AbstractTopographic flexure in response to vertical loads reveals key lithospheric properties, including elastic thickness and the heat flow from the interior. Flexural stresses that depend on elastic thickness may in turn control volcano morphology. One previous study predicted that steep‐sided domes on Venus usually form where the elastic thickness is ∼15–40 km. Coronae and large volcanoes may typically form at regions with lower and higher elastic thickness, respectively. We surveyed flexural signatures around steep‐sided domes and confirmed this hypothesis. Specifically, we extracted radial profiles of topography from Magellan altimetry data and a new elevation model derived from stereo images. Nearly 20% of the identifiable domes had topographic profiles that were amenable to flexural interpretations. We determined elastic thicknesses using a curve‐fitting algorithm and plate bending models that treat each volcano as either a Cartesian line load or an axisymmetric disc load.
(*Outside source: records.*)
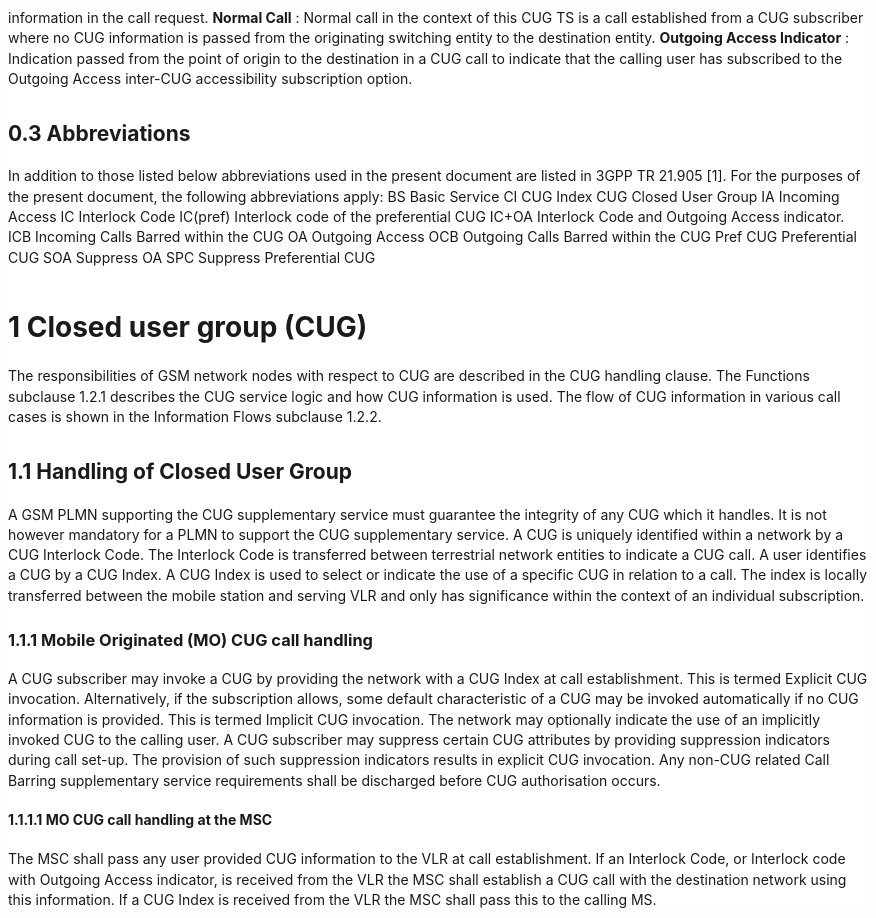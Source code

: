 information in the call request.
**Normal Call** : Normal call in the context of this CUG TS is a call
established from a CUG subscriber where no CUG information is passed from the
originating switching entity to the destination entity.
**Outgoing Access Indicator** : Indication passed from the point of origin to
the destination in a CUG call to indicate that the calling user has subscribed
to the Outgoing Access inter-CUG accessibility subscription option.
## 0.3 Abbreviations
In addition to those listed below abbreviations used in the present document
are listed in 3GPP TR 21.905 [1].
For the purposes of the present document, the following abbreviations apply:
BS Basic Service
CI CUG Index
CUG Closed User Group
IA Incoming Access
IC Interlock Code
IC(pref) Interlock code of the preferential CUG
IC+OA Interlock Code and Outgoing Access indicator.
ICB Incoming Calls Barred within the CUG
OA Outgoing Access
OCB Outgoing Calls Barred within the CUG
Pref CUG Preferential CUG
SOA Suppress OA
SPC Suppress Preferential CUG
# 1 Closed user group (CUG)
The responsibilities of GSM network nodes with respect to CUG are described in
the CUG handling clause. The Functions subclause 1.2.1 describes the CUG
service logic and how CUG information is used. The flow of CUG information in
various call cases is shown in the Information Flows subclause 1.2.2.
## 1.1 Handling of Closed User Group
A GSM PLMN supporting the CUG supplementary service must guarantee the
integrity of any CUG which it handles. It is not however mandatory for a PLMN
to support the CUG supplementary service.
A CUG is uniquely identified within a network by a CUG Interlock Code. The
Interlock Code is transferred between terrestrial network entities to indicate
a CUG call.
A user identifies a CUG by a CUG Index. A CUG Index is used to select or
indicate the use of a specific CUG in relation to a call. The index is locally
transferred between the mobile station and serving VLR and only has
significance within the context of an individual subscription.
### 1.1.1 Mobile Originated (MO) CUG call handling
A CUG subscriber may invoke a CUG by providing the network with a CUG Index at
call establishment. This is termed Explicit CUG invocation. Alternatively, if
the subscription allows, some default characteristic of a CUG may be invoked
automatically if no CUG information is provided. This is termed Implicit CUG
invocation. The network may optionally indicate the use of an implicitly
invoked CUG to the calling user.
A CUG subscriber may suppress certain CUG attributes by providing suppression
indicators during call set-up. The provision of such suppression indicators
results in explicit CUG invocation.
Any non-CUG related Call Barring supplementary service requirements shall be
discharged before CUG authorisation occurs.
#### 1.1.1.1 MO CUG call handling at the MSC
The MSC shall pass any user provided CUG information to the VLR at call
establishment.
If an Interlock Code, or Interlock code with Outgoing Access indicator, is
received from the VLR the MSC shall establish a CUG call with the destination
network using this information. If a CUG Index is received from the VLR the
MSC shall pass this to the calling MS.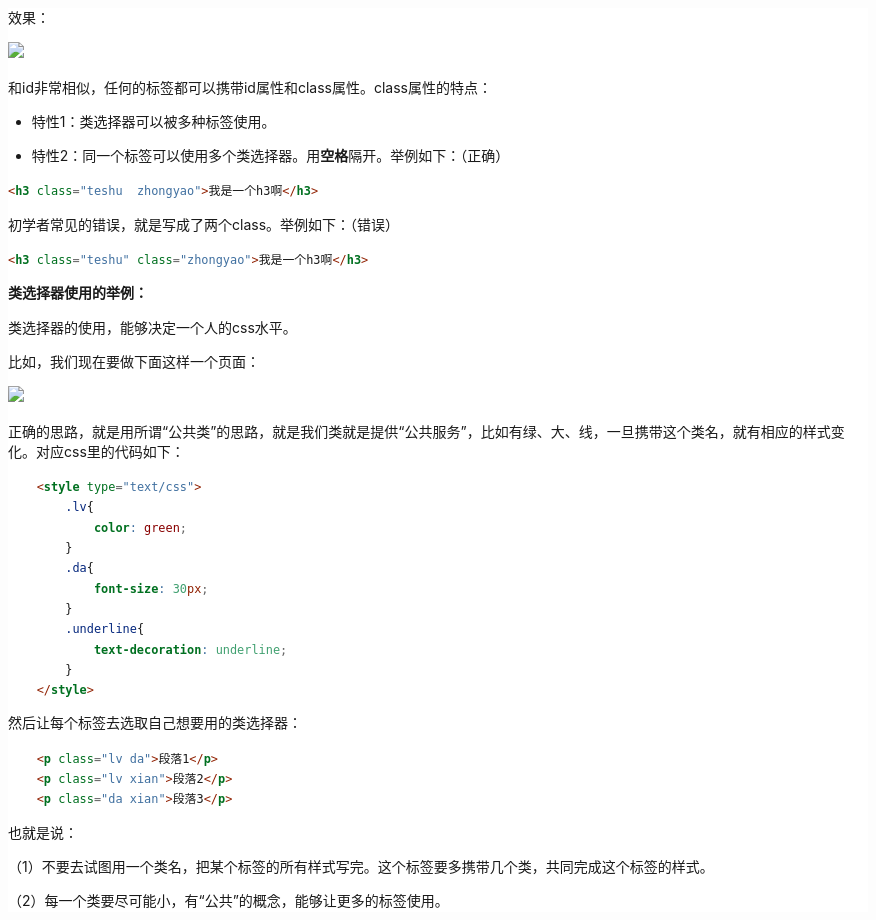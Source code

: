 效果：

![](http://img.smyhvae.com/2015-10-03-css-07.png)


和id非常相似，任何的标签都可以携带id属性和class属性。class属性的特点：

- 特性1：类选择器可以被多种标签使用。

- 特性2：同一个标签可以使用多个类选择器。用**空格**隔开。举例如下：（正确）

```html
<h3 class="teshu  zhongyao">我是一个h3啊</h3>
```

初学者常见的错误，就是写成了两个class。举例如下：（错误）

```html
<h3 class="teshu" class="zhongyao">我是一个h3啊</h3>
```



**类选择器使用的举例：**

类选择器的使用，能够决定一个人的css水平。

比如，我们现在要做下面这样一个页面：

![](http://img.smyhvae.com/20170711_1639.png)

正确的思路，就是用所谓“公共类”的思路，就是我们类就是提供“公共服务”，比如有绿、大、线，一旦携带这个类名，就有相应的样式变化。对应css里的代码如下：

```html
	<style type="text/css">
		.lv{
			color: green;
		}
		.da{
			font-size: 30px;
		}
		.underline{
			text-decoration: underline;
		}
	</style>
```

然后让每个标签去选取自己想要用的类选择器：

```html
    <p class="lv da">段落1</p>
	<p class="lv xian">段落2</p>
	<p class="da xian">段落3</p>
```

也就是说：

（1）不要去试图用一个类名，把某个标签的所有样式写完。这个标签要多携带几个类，共同完成这个标签的样式。

（2）每一个类要尽可能小，有“公共”的概念，能够让更多的标签使用。
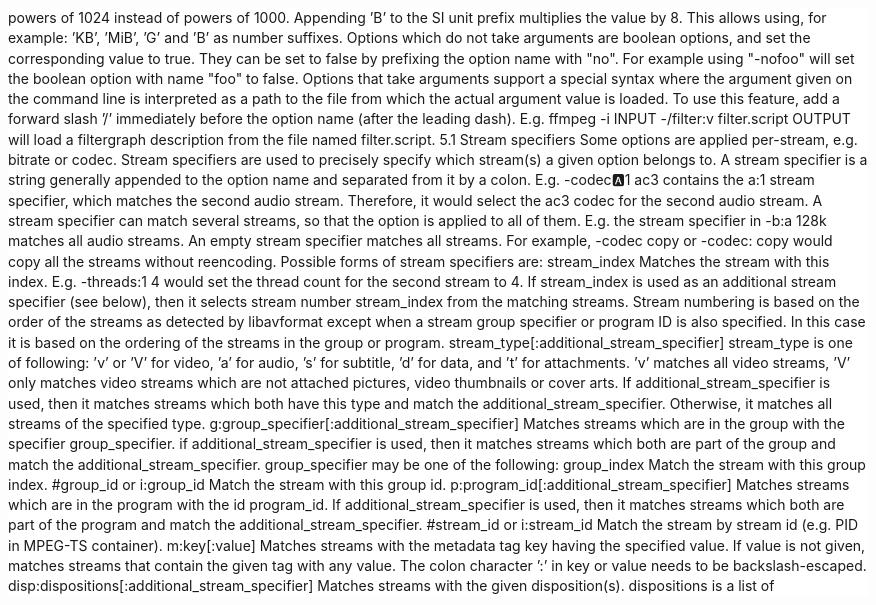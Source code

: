 powers of 1024 instead of powers of 1000. Appending ’B’ to the SI unit
prefix multiplies the value by 8. This allows using, for example:
’KB’, ’MiB’, ’G’ and ’B’ as number suffixes.
Options which do not take arguments are boolean options, and set the
corresponding value to true. They can be set to false by prefixing
the option name with "no". For example using "-nofoo"
will set the boolean option with name "foo" to false.
Options that take arguments support a special syntax where the argument given on
the command line is interpreted as a path to the file from which the actual
argument value is loaded. To use this feature, add a forward slash ’/’
immediately before the option name (after the leading dash). E.g.
ffmpeg -i INPUT -/filter:v filter.script OUTPUT
will load a filtergraph description from the file named filter.script.
5.1 Stream specifiers
Some options are applied per-stream, e.g. bitrate or codec. Stream specifiers
are used to precisely specify which stream(s) a given option belongs to.
A stream specifier is a string generally appended to the option name and
separated from it by a colon. E.g. -codec:a:1 ac3 contains the
a:1 stream specifier, which matches the second audio stream. Therefore, it
would select the ac3 codec for the second audio stream.
A stream specifier can match several streams, so that the option is applied to all
of them. E.g. the stream specifier in -b:a 128k matches all audio
streams.
An empty stream specifier matches all streams. For example, -codec copy
or -codec: copy would copy all the streams without reencoding.
Possible forms of stream specifiers are:
stream_index
Matches the stream with this index. E.g. -threads:1 4 would set the
thread count for the second stream to 4. If stream_index is used as an
additional stream specifier (see below), then it selects stream number
stream_index from the matching streams. Stream numbering is based on the
order of the streams as detected by libavformat except when a stream group
specifier or program ID is also specified. In this case it is based on the
ordering of the streams in the group or program.
stream_type[:additional_stream_specifier]
stream_type is one of following: ’v’ or ’V’ for video, ’a’ for audio, ’s’
for subtitle, ’d’ for data, and ’t’ for attachments. ’v’ matches all video
streams, ’V’ only matches video streams which are not attached pictures, video
thumbnails or cover arts. If additional_stream_specifier is used, then
it matches streams which both have this type and match the
additional_stream_specifier. Otherwise, it matches all streams of the
specified type.
g:group_specifier[:additional_stream_specifier]
Matches streams which are in the group with the specifier group_specifier.
if additional_stream_specifier is used, then it matches streams which both
are part of the group and match the additional_stream_specifier.
group_specifier may be one of the following:
group_index
Match the stream with this group index.
#group_id or i:group_id
Match the stream with this group id.
p:program_id[:additional_stream_specifier]
Matches streams which are in the program with the id program_id. If
additional_stream_specifier is used, then it matches streams which both
are part of the program and match the additional_stream_specifier.
#stream_id or i:stream_id
Match the stream by stream id (e.g. PID in MPEG-TS container).
m:key[:value]
Matches streams with the metadata tag key having the specified value. If
value is not given, matches streams that contain the given tag with any
value. The colon character ’:’ in key or value needs to be
backslash-escaped.
disp:dispositions[:additional_stream_specifier]
Matches streams with the given disposition(s). dispositions is a list of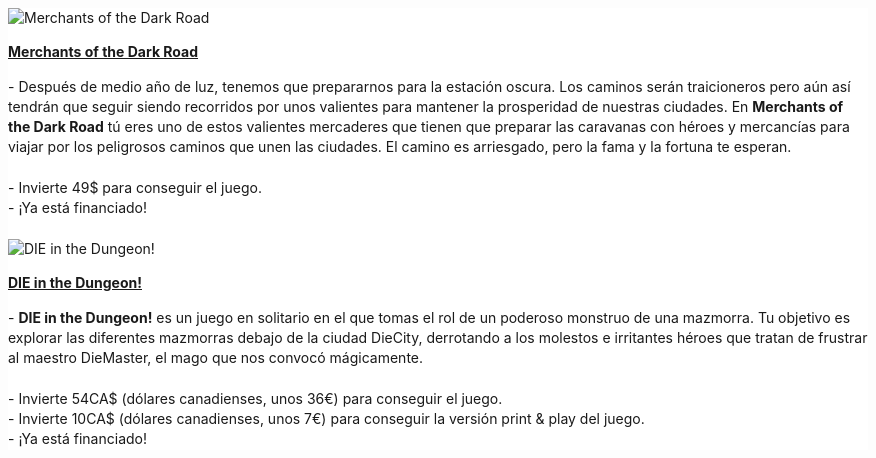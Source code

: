 <div class="row">
    <div class="col-md-3">
        <img width="200" height="200"
            src="https://ksr-ugc.imgix.net/assets/029/305/787/62b9ac39dc1b247c5a3477504d776d0b_original.jpg?ixlib=rb-2.1.0&w=680&fit=max&v=1591038729&auto=format&frame=1&q=92&s=e2891afa3a8142af79e4c6e2f1c579c2"
            class="img-thumbnail" alt="Merchants of the Dark Road">
    </div>
    <div class="col-md-9">
        <p>
            <a target="_blank" 
                href="https://www.kickstarter.com/projects/brentdickman/merchants-of-the-dark-road?ref=mazmorreoensolitario">
            <strong>Merchants of the Dark Road</strong>
            </a>
        </p>
            - Después de medio año de luz, tenemos que prepararnos para la
            estación oscura. Los caminos serán traicioneros pero aún así
            tendrán que seguir siendo recorridos por unos valientes para
            mantener la prosperidad de nuestras ciudades. En <strong>Merchants
            of the Dark Road</strong> tú eres uno de estos valientes mercaderes
            que tienen que preparar las caravanas con héroes y mercancías para
            viajar por los peligrosos caminos que unen las ciudades. El camino
            es arriesgado, pero la fama y la fortuna te esperan.
            <br>
            <br>
            - Invierte 49$ para conseguir el juego.
            <br>
           - ¡Ya está financiado!
    </div>
</div>
<br>

<div class="row">
    <div class="col-md-3">
        <img width="200" height="200"
            src="https://ksr-ugc.imgix.net/assets/029/011/751/dd7470fe4171a75d39ebcfb5e14d5dc0_original.jpg?ixlib=rb-2.1.0&w=680&fit=max&v=1588954124&auto=format&frame=1&q=92&s=e1c184495313c1ebb34fca519f0ce797"
            class="img-thumbnail" alt="DIE in the Dungeon!">
    </div>
    <div class="col-md-9">
        <p>
            <a target="_blank" 
                href="https://www.kickstarter.com/projects/fundamentalgames/die-in-the-dungeon?ref=mazmorreoensolitario">
            <strong>DIE in the Dungeon!</strong>
            </a>
        </p>
            - <strong>DIE in the Dungeon!</strong> es un juego en solitario en
            el que tomas el rol de un poderoso monstruo de una mazmorra. Tu
            objetivo es explorar las diferentes mazmorras debajo de la ciudad
            DieCity, derrotando a los molestos e irritantes héroes que tratan
            de frustrar al maestro DieMaster, el mago que nos convocó
            mágicamente.
            <br>
            <br>
            - Invierte 54CA$ (dólares canadienses, unos 36€) para conseguir el
            juego. 
            <br>
            - Invierte 10CA$ (dólares canadienses, unos 7€) para conseguir la
            versión print & play del juego.
            <br>
           - ¡Ya está financiado!
    </div>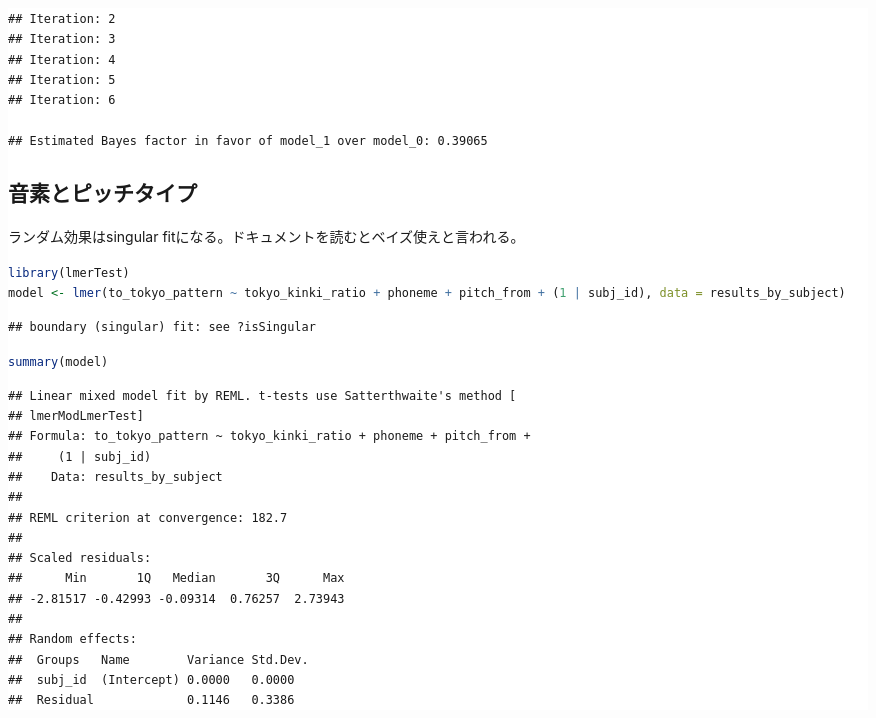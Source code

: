     ## Iteration: 2
    ## Iteration: 3
    ## Iteration: 4
    ## Iteration: 5
    ## Iteration: 6

    ## Estimated Bayes factor in favor of model_1 over model_0: 0.39065

## 音素とピッチタイプ

ランダム効果はsingular
fitになる。ドキュメントを読むとベイズ使えと言われる。

``` r
library(lmerTest)
model <- lmer(to_tokyo_pattern ~ tokyo_kinki_ratio + phoneme + pitch_from + (1 | subj_id), data = results_by_subject)
```

    ## boundary (singular) fit: see ?isSingular

``` r
summary(model)
```

    ## Linear mixed model fit by REML. t-tests use Satterthwaite's method [
    ## lmerModLmerTest]
    ## Formula: to_tokyo_pattern ~ tokyo_kinki_ratio + phoneme + pitch_from +  
    ##     (1 | subj_id)
    ##    Data: results_by_subject
    ## 
    ## REML criterion at convergence: 182.7
    ## 
    ## Scaled residuals: 
    ##      Min       1Q   Median       3Q      Max 
    ## -2.81517 -0.42993 -0.09314  0.76257  2.73943 
    ## 
    ## Random effects:
    ##  Groups   Name        Variance Std.Dev.
    ##  subj_id  (Intercept) 0.0000   0.0000  
    ##  Residual             0.1146   0.3386  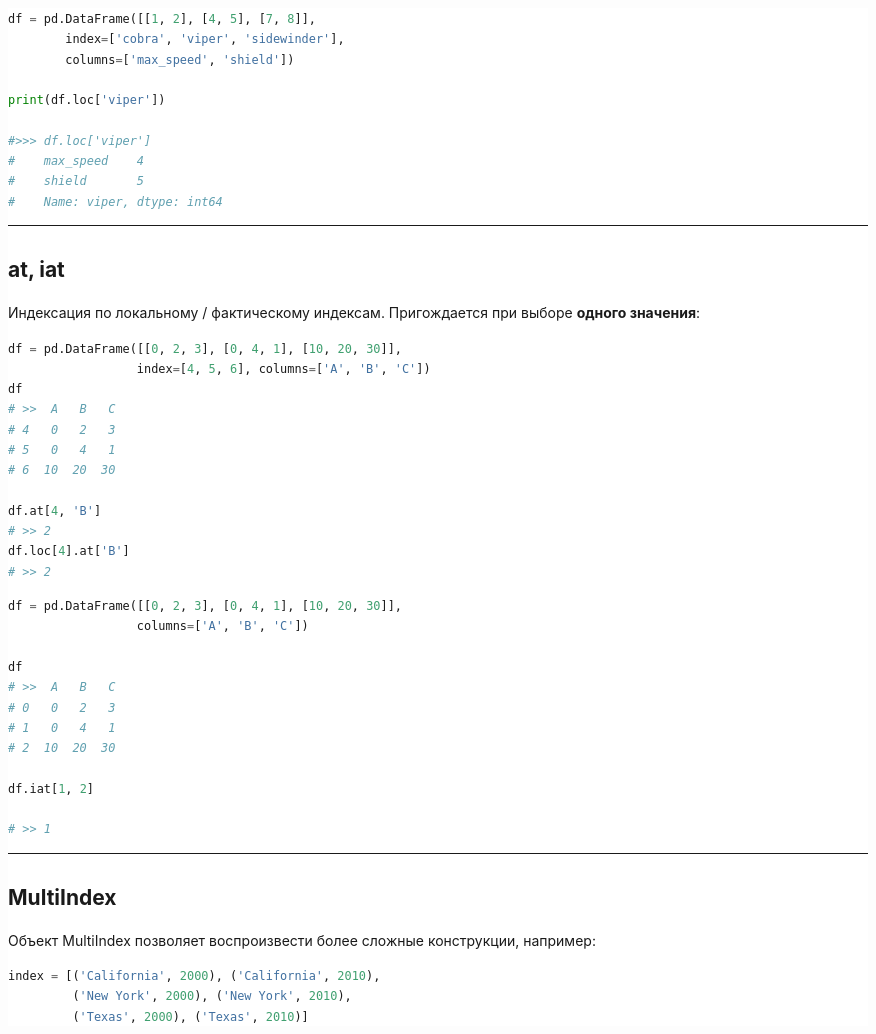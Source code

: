<div class="right">

```python
df = pd.DataFrame([[1, 2], [4, 5], [7, 8]],
        index=['cobra', 'viper', 'sidewinder'],
        columns=['max_speed', 'shield'])

print(df.loc['viper'])

#>>> df.loc['viper']
#    max_speed    4
#    shield       5
#    Name: viper, dtype: int64
```

</div>
</div>

---

## at, iat
Индексация по локальному / фактическому индексам. Пригождается при выборе
__одного значения__:
<div class="eq_blocks">
<div class="left">

```python
df = pd.DataFrame([[0, 2, 3], [0, 4, 1], [10, 20, 30]],
                  index=[4, 5, 6], columns=['A', 'B', 'C'])
df
# >>  A   B   C
# 4   0   2   3
# 5   0   4   1
# 6  10  20  30

df.at[4, 'B']
# >> 2
df.loc[4].at['B']
# >> 2
```
</div>
<div class="right">

```python
df = pd.DataFrame([[0, 2, 3], [0, 4, 1], [10, 20, 30]],
                  columns=['A', 'B', 'C'])

df
# >>  A   B   C
# 0   0   2   3
# 1   0   4   1
# 2  10  20  30

df.iat[1, 2]

# >> 1

```
---
## MultiIndex
Объект MultiIndex позволяет воспроизвести более сложные конструкции, например:
```python
index = [('California', 2000), ('California', 2010),
         ('New York', 2000), ('New York', 2010),
         ('Texas', 2000), ('Texas', 2010)]
```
We used a yield strength envelope featuring brittle failure and ductile flow at the top and bottom of the lithosphere, respectively, to convert elastic thickness into mechanical thickness and surface heat flow. The average elastic thickness for domes not near coronae is ∼30 km, corresponding to a heat flow of ∼60 mW/m2. Coronae on Venus are typically associated with elastic thicknesses of <10–15 km. Domes near coronae yielded elastic thicknesses in that range, and higher heat flows than domes not near coronae. Ultimately, flexural signatures are probably abundant around volcanic and tectonic features and would be further revealed in higher‐resolution topographic data.